> PROMPT
In the records below, the lines from the one with "发表于 2021-5-24 09:16" through the last are to be printed exactly, and nothing else.
══ PROVIDED INFORMATION ══
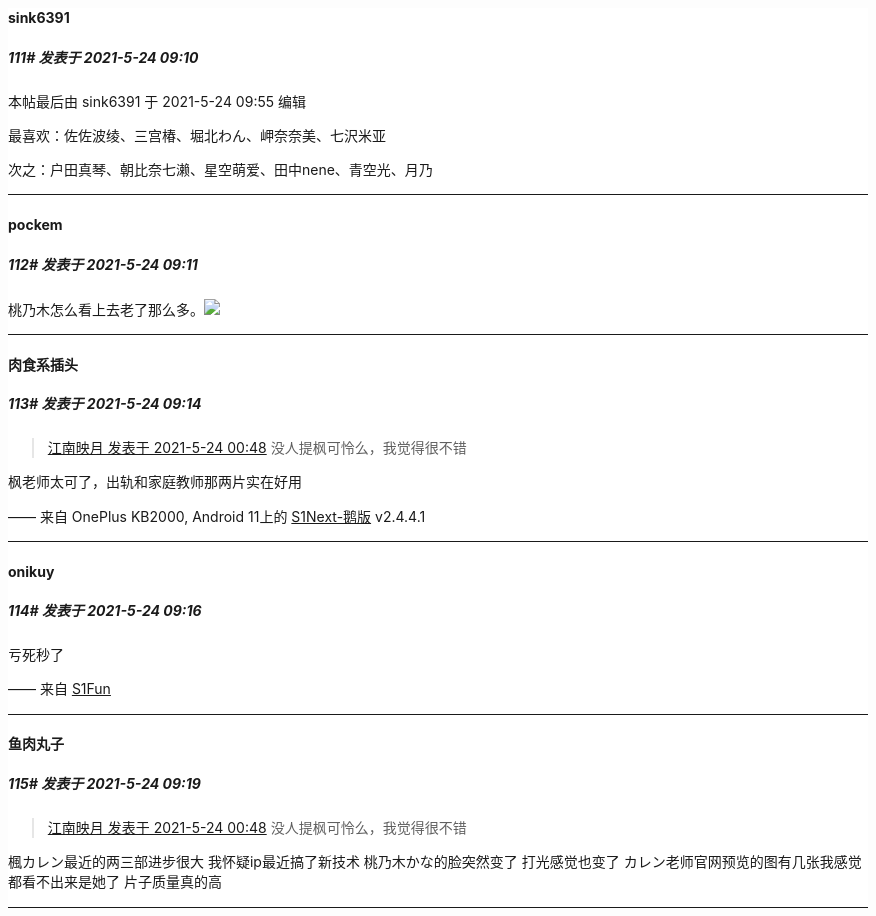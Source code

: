 ####  sink6391  
##### 111#       发表于 2021-5-24 09:10


 本帖最后由 sink6391 于 2021-5-24 09:55 编辑 

最喜欢：佐佐波绫、三宫椿、堀北わん、岬奈奈美、七沢米亚

次之：户田真琴、朝比奈七濑、星空萌爱、田中nene、青空光、月乃


-----

####  pockem  
##### 112#       发表于 2021-5-24 09:11


桃乃木怎么看上去老了那么多。<img src="https://static.saraba1st.com/image/smiley/face2017/001.png" referrerpolicy="no-referrer">


-----

####  肉食系插头  
##### 113#       发表于 2021-5-24 09:14


<blockquote><a href="httphttps://bbs.saraba1st.com/2b/forum.php?mod=redirect&amp;goto=findpost&amp;pid=51349123&amp;ptid=2005647" target="_blank">江南映月 发表于 2021-5-24 00:48</a>
没人提枫可怜么，我觉得很不错</blockquote>
枫老师太可了，出轨和家庭教师那两片实在好用

—— 来自 OnePlus KB2000, Android 11上的 [S1Next-鹅版](https://github.com/ykrank/S1-Next/releases) v2.4.4.1


-----

####  onikuy  
##### 114#       发表于 2021-5-24 09:16


亏死秒了

—— 来自 [S1Fun](https://s1fun.koalcat.com)


-----

####  鱼肉丸子  
##### 115#       发表于 2021-5-24 09:19


<blockquote><a href="httphttps://bbs.saraba1st.com/2b/forum.php?mod=redirect&amp;goto=findpost&amp;pid=51349123&amp;ptid=2005647" target="_blank">江南映月 发表于 2021-5-24 00:48</a>
没人提枫可怜么，我觉得很不错</blockquote>
楓カレン最近的两三部进步很大 我怀疑ip最近搞了新技术 桃乃木かな的脸突然变了 打光感觉也变了 カレン老师官网预览的图有几张我感觉都看不出来是她了 片子质量真的高


-----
═══
> RESULT OF THIS TASK
##### 114#       发表于 2021-5-24 09:16


亏死秒了

—— 来自 [S1Fun](https://s1fun.koalcat.com)


-----

####  鱼肉丸子  
##### 115#       发表于 2021-5-24 09:19


<blockquote><a href="httphttps://bbs.saraba1st.com/2b/forum.php?mod=redirect&amp;goto=findpost&amp;pid=51349123&amp;ptid=2005647" target="_blank">江南映月 发表于 2021-5-24 00:48</a>
没人提枫可怜么，我觉得很不错</blockquote>
楓カレン最近的两三部进步很大 我怀疑ip最近搞了新技术 桃乃木かな的脸突然变了 打光感觉也变了 カレン老师官网预览的图有几张我感觉都看不出来是她了 片子质量真的高


-----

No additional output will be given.